I love this recipe, it is one of my favorites on here. I have made it several times, the only changes I make is I add 1 Tablespoon of Cinnamon and add 1/2 cup of milk, then bake it about 15 mins longer than the recipe calls for. I didn't have raisins, either so I added more walnuts. They are great for breakfast or a quick snack.
These muffins were so moist and delicious although admittedly a bit heavy. I did use whole wheat flour which may have made them heavier but they were still so good! I used 3 average-sized sweet potatoes and shreded them finely in the food processor. I'll make these again and again!
Yum! Finally a way to get my kids to eat sweet potatoes!

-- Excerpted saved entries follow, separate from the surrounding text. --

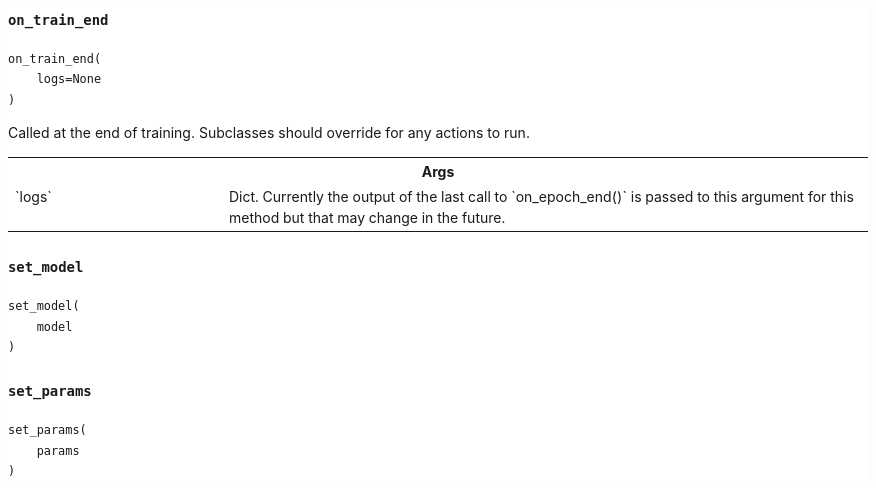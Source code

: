 <h3 id="on_train_end"><code>on_train_end</code></h3>
<pre class="devsite-click-to-copy prettyprint lang-py tfo-signature-link">
<code>on_train_end(
    logs=None
)
</code></pre>
Called at the end of training.
Subclasses should override for any actions to run.

 <table class="responsive fixed orange">
<colgroup><col width="214px"><col></colgroup>
<tr><th colspan="2">Args</th></tr>
<tr>
<td>
`logs`
</td>
<td>
Dict. Currently the output of the last call to `on_epoch_end()`
is passed to this argument for this method but that may change in
the future.
</td>
</tr>
</table>

<h3 id="set_model"><code>set_model</code></h3>
<pre class="devsite-click-to-copy prettyprint lang-py tfo-signature-link">
<code>set_model(
    model
)
</code></pre>


<h3 id="set_params"><code>set_params</code></h3>
<pre class="devsite-click-to-copy prettyprint lang-py tfo-signature-link">
<code>set_params(
    params
)
</code></pre>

I left out the nuts added some milk and cooked them for 15 extra minutes they were perfect and my kids think they are cupcakes:) Surprisingly sweet and taste great!
I didn't have fresh sweet potato but I did have mashed. I used 12 oz with a little butter that had been mashed in. I changed out butter for the oil and added in one mashed banana and one chopped peeled apple. It smells in-sane. This recipe made 19 medium sized muffins. I'll update this tomorrow on how we all liked them I can't imagine we wouldn't.

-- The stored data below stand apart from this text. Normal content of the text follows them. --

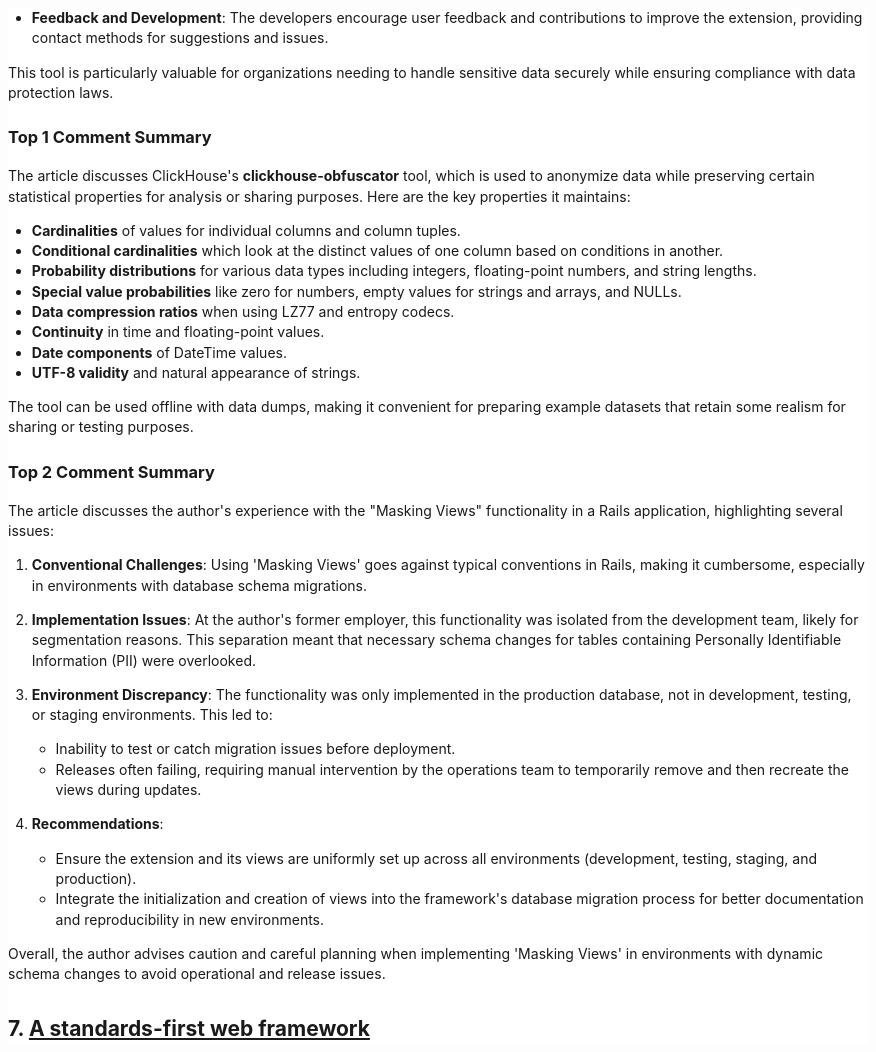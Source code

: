 - **Feedback and Development**: The developers encourage user feedback and contributions to improve the extension, providing contact methods for suggestions and issues.

This tool is particularly valuable for organizations needing to handle sensitive data securely while ensuring compliance with data protection laws.

### Top 1 Comment Summary

 The article discusses ClickHouse's **clickhouse-obfuscator** tool, which is used to anonymize data while preserving certain statistical properties for analysis or sharing purposes. Here are the key properties it maintains:

- **Cardinalities** of values for individual columns and column tuples.
- **Conditional cardinalities** which look at the distinct values of one column based on conditions in another.
- **Probability distributions** for various data types including integers, floating-point numbers, and string lengths.
- **Special value probabilities** like zero for numbers, empty values for strings and arrays, and NULLs.
- **Data compression ratios** when using LZ77 and entropy codecs.
- **Continuity** in time and floating-point values.
- **Date components** of DateTime values.
- **UTF-8 validity** and natural appearance of strings.

The tool can be used offline with data dumps, making it convenient for preparing example datasets that retain some realism for sharing or testing purposes.

### Top 2 Comment Summary

 The article discusses the author's experience with the "Masking Views" functionality in a Rails application, highlighting several issues:

1. **Conventional Challenges**: Using 'Masking Views' goes against typical conventions in Rails, making it cumbersome, especially in environments with database schema migrations.

2. **Implementation Issues**: At the author's former employer, this functionality was isolated from the development team, likely for segmentation reasons. This separation meant that necessary schema changes for tables containing Personally Identifiable Information (PII) were overlooked.

3. **Environment Discrepancy**: The functionality was only implemented in the production database, not in development, testing, or staging environments. This led to:
   - Inability to test or catch migration issues before deployment.
   - Releases often failing, requiring manual intervention by the operations team to temporarily remove and then recreate the views during updates.

4. **Recommendations**: 
   - Ensure the extension and its views are uniformly set up across all environments (development, testing, staging, and production).
   - Integrate the initialization and creation of views into the framework's database migration process for better documentation and reproducibility in new environments.

Overall, the author advises caution and careful planning when implementing 'Masking Views' in environments with dynamic schema changes to avoid operational and release issues.

## 7. [A standards-first web framework](https://news.ycombinator.com/item?id=42722855)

I made these for my sons ages 3 and 2 and they loved them! I didn't find them heavy at all. One large sweet potato provided the 4 cups and shredding them was made easier with my food processor. Excellent recipe that I will use many more times.

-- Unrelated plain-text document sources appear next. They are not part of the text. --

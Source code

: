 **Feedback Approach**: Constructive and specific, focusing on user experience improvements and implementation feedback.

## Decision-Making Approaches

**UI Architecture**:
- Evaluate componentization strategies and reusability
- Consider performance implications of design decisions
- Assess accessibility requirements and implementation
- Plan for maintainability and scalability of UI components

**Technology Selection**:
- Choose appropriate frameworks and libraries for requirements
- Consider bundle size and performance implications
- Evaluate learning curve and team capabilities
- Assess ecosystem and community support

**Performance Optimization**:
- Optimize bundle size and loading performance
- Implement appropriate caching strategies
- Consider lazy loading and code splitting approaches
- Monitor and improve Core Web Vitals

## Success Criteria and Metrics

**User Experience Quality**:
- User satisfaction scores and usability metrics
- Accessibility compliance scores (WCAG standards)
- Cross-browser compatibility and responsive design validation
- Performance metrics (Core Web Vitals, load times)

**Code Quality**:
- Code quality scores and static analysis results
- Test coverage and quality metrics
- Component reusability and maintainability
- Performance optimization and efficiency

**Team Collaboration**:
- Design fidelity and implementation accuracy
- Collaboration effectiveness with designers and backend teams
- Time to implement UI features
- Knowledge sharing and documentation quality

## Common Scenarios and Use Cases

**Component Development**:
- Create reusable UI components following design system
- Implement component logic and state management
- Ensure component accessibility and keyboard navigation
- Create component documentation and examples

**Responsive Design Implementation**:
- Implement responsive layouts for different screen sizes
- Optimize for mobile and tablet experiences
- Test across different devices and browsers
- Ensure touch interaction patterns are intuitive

My family loved these! I used leftover pureed sweet potatoes and omitted the allspice and nuts. In the end I added a little milk to moisten up the batter. They raised perfectly and smelled like heaven while baking. The taste was just as pleasing. Will make again and again.
The taste of these are very good. My only complaint is the texture is a little dense but since they pack in so much beta-carotene I can live with it. My kids liked them too.
These really did taste good but they were waaaaay too dense for my taste. I don't know if it's maybe because of the starchiness of the sweet potatoes? I mixed and baked according to direction with the exception of using only 1 cup of brown sugar instead of 1 1/8 cup. I do think they turned out how they are supposed to. I think I just like fluffier/cakier muffins. The texture of these was more like a cross between muffin and bread pudding. Very heavy. For a similar flavor profile in a more "muffiny" muffin I recommend the "Morning Glory Muffins I" from this site. A couple of neutral notes - these took a bit longer to bake in my oven than the recipes states. Also with a 6oz. ice cream scoop I got 15 standard-sized muffins.